Renal phosphate wasting leading to hypophosphatemia and rickets (or osteomalacia in adults) is a potential complication in McCune-Albright syndrome, an entity that includes the triad of polyostotic fibrous dysplasia, hyperpigmented macules, and polyendocrinopathy (Chapter 556.6). Affected patients have inappropriately low levels of 1,25-D and elevated levels of alkaline phosphatase. The renal phosphate wasting and inhibition of 1,25-D synthesis are related to the polyostotic fibrous dysplasia. Patients have elevated levels of the phosphatonin FGF-23, presumably produced by the dysplastic bone. Hypophosphatemic rickets can also occur in children with isolated polyostotic fibrous dysplasia. Although it is rarely possible, removal of the abnormal bone can cure this disorder in children with McCune-Albright syndrome. Most patients receive the same treatment as children with XLH. Bisphosphonate treatment decreases the pain and fracture risk associated with the bone lesions.

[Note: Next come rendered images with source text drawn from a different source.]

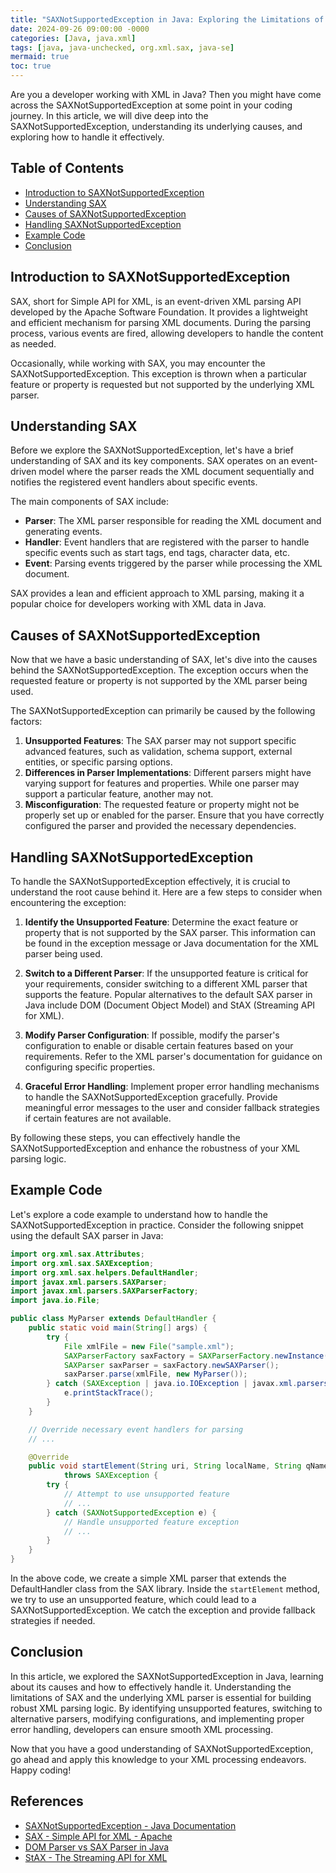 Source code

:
 ```yaml
---
title: "SAXNotSupportedException in Java: Exploring the Limitations of Simple API for XML Processing"
date: 2024-09-26 09:00:00 -0000
categories: [Java, java.xml]
tags: [java, java-unchecked, org.xml.sax, java-se]
mermaid: true
toc: true
---
```



Are you a developer working with XML in Java? Then you might have come across the SAXNotSupportedException at some point in your coding journey. In this article, we will dive deep into the SAXNotSupportedException, understanding its underlying causes, and exploring how to handle it effectively.

## Table of Contents
- [Introduction to SAXNotSupportedException](#introduction-to-saxnotsupportedexception)
- [Understanding SAX](#understanding-sax)
- [Causes of SAXNotSupportedException](#causes-of-saxnotsupportedexception)
- [Handling SAXNotSupportedException](#handling-saxnotsupportedexception)
- [Example Code](#example-code)
- [Conclusion](#conclusion)

## Introduction to SAXNotSupportedException
SAX, short for Simple API for XML, is an event-driven XML parsing API developed by the Apache Software Foundation. It provides a lightweight and efficient mechanism for parsing XML documents. During the parsing process, various events are fired, allowing developers to handle the content as needed.

Occasionally, while working with SAX, you may encounter the SAXNotSupportedException. This exception is thrown when a particular feature or property is requested but not supported by the underlying XML parser.

## Understanding SAX
Before we explore the SAXNotSupportedException, let's have a brief understanding of SAX and its key components. SAX operates on an event-driven model where the parser reads the XML document sequentially and notifies the registered event handlers about specific events.

The main components of SAX include:
- **Parser**: The XML parser responsible for reading the XML document and generating events.
- **Handler**: Event handlers that are registered with the parser to handle specific events such as start tags, end tags, character data, etc.
- **Event**: Parsing events triggered by the parser while processing the XML document.

SAX provides a lean and efficient approach to XML parsing, making it a popular choice for developers working with XML data in Java.

## Causes of SAXNotSupportedException
Now that we have a basic understanding of SAX, let's dive into the causes behind the SAXNotSupportedException. The exception occurs when the requested feature or property is not supported by the XML parser being used.

The SAXNotSupportedException can primarily be caused by the following factors:
1. **Unsupported Features**: The SAX parser may not support specific advanced features, such as validation, schema support, external entities, or specific parsing options.
2. **Differences in Parser Implementations**: Different parsers might have varying support for features and properties. While one parser may support a particular feature, another may not.
3. **Misconfiguration**: The requested feature or property might not be properly set up or enabled for the parser. Ensure that you have correctly configured the parser and provided the necessary dependencies.

## Handling SAXNotSupportedException
To handle the SAXNotSupportedException effectively, it is crucial to understand the root cause behind it. Here are a few steps to consider when encountering the exception:

1. **Identify the Unsupported Feature**: Determine the exact feature or property that is not supported by the SAX parser. This information can be found in the exception message or Java documentation for the XML parser being used.

2. **Switch to a Different Parser**: If the unsupported feature is critical for your requirements, consider switching to a different XML parser that supports the feature. Popular alternatives to the default SAX parser in Java include DOM (Document Object Model) and StAX (Streaming API for XML).

3. **Modify Parser Configuration**: If possible, modify the parser's configuration to enable or disable certain features based on your requirements. Refer to the XML parser's documentation for guidance on configuring specific properties.

4. **Graceful Error Handling**: Implement proper error handling mechanisms to handle the SAXNotSupportedException gracefully. Provide meaningful error messages to the user and consider fallback strategies if certain features are not available.

By following these steps, you can effectively handle the SAXNotSupportedException and enhance the robustness of your XML parsing logic.

## Example Code
Let's explore a code example to understand how to handle the SAXNotSupportedException in practice. Consider the following snippet using the default SAX parser in Java:

```java
import org.xml.sax.Attributes;
import org.xml.sax.SAXException;
import org.xml.sax.helpers.DefaultHandler;
import javax.xml.parsers.SAXParser;
import javax.xml.parsers.SAXParserFactory;
import java.io.File;

public class MyParser extends DefaultHandler {
    public static void main(String[] args) {
        try {
            File xmlFile = new File("sample.xml");
            SAXParserFactory saxFactory = SAXParserFactory.newInstance();
            SAXParser saxParser = saxFactory.newSAXParser();
            saxParser.parse(xmlFile, new MyParser());
        } catch (SAXException | java.io.IOException | javax.xml.parsers.ParserConfigurationException e) {
            e.printStackTrace();
        }
    }

    // Override necessary event handlers for parsing
    // ...

    @Override
    public void startElement(String uri, String localName, String qName, Attributes attributes)
            throws SAXException {
        try {
            // Attempt to use unsupported feature
            // ...
        } catch (SAXNotSupportedException e) {
            // Handle unsupported feature exception
            // ...
        }
    }
}
```

In the above code, we create a simple XML parser that extends the DefaultHandler class from the SAX library. Inside the `startElement` method, we try to use an unsupported feature, which could lead to a SAXNotSupportedException. We catch the exception and provide fallback strategies if needed.

## Conclusion
In this article, we explored the SAXNotSupportedException in Java, learning about its causes and how to effectively handle it. Understanding the limitations of SAX and the underlying XML parser is essential for building robust XML parsing logic. By identifying unsupported features, switching to alternative parsers, modifying configurations, and implementing proper error handling, developers can ensure smooth XML processing.

Now that you have a good understanding of SAXNotSupportedException, go ahead and apply this knowledge to your XML processing endeavors. Happy coding!

## References
- [SAXNotSupportedException - Java Documentation](https://docs.oracle.com/javase/10/docs/api/org/xml/sax/SAXNotSupportedException.html)
- [SAX - Simple API for XML - Apache](https://xerces.apache.org/xerces2-j/)
- [DOM Parser vs SAX Parser in Java](https://dzone.com/articles/dom-parser-vs-sax-parser-java)
- [StAX - The Streaming API for XML](https://stax.codehaus.org/)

Rickets is an unusual complication of epidermal nevus syndrome (Chapter 643). Patients have hypophosphatemic rickets due to renal phosphate wasting and also have an inappropriately normal or low level of 1,25-D due to excessive production of FGF-23. The timing of presentation with rickets varies from infancy to early adolescence. Resolution of hypophosphatemia and rickets has occurred after excision of the epidermal nevi in some patients but not in others. In most cases, the skin lesions are too extensive to be removed, necessitating treatment with phosphorus supplementation and 1,25-D. Rickets due to phosphate wasting is an extremely rare complication in children with neurofibromatosis (Chapter 589.1), again presumably due to the production of a phosphatonin.

Fanconi Syndrome

Fanconi syndrome is secondary to generalized dysfunction of the renal proximal tubule (Chapter 523.1). There are renal losses of phosphate, amino acids, bicarbonate, glucose, urate, and other molecules that are normally reabsorbed in the proximal tubule. Some patients have partial dysfunction, with less generalized losses. The most clinically relevant consequences are hypophosphatemia due to phosphate losses and proximal renal tubular acidosis due to bicarbonate losses. Patients have rickets as a result of hypophosphatemia, with exacerbation from the chronic metabolic acidosis, which causes bone dissolution. Failure to thrive is a consequence of both rickets and renal tubular acidosis. Treatment is dictated by the etiology (Chapters 523.1 and 523.4).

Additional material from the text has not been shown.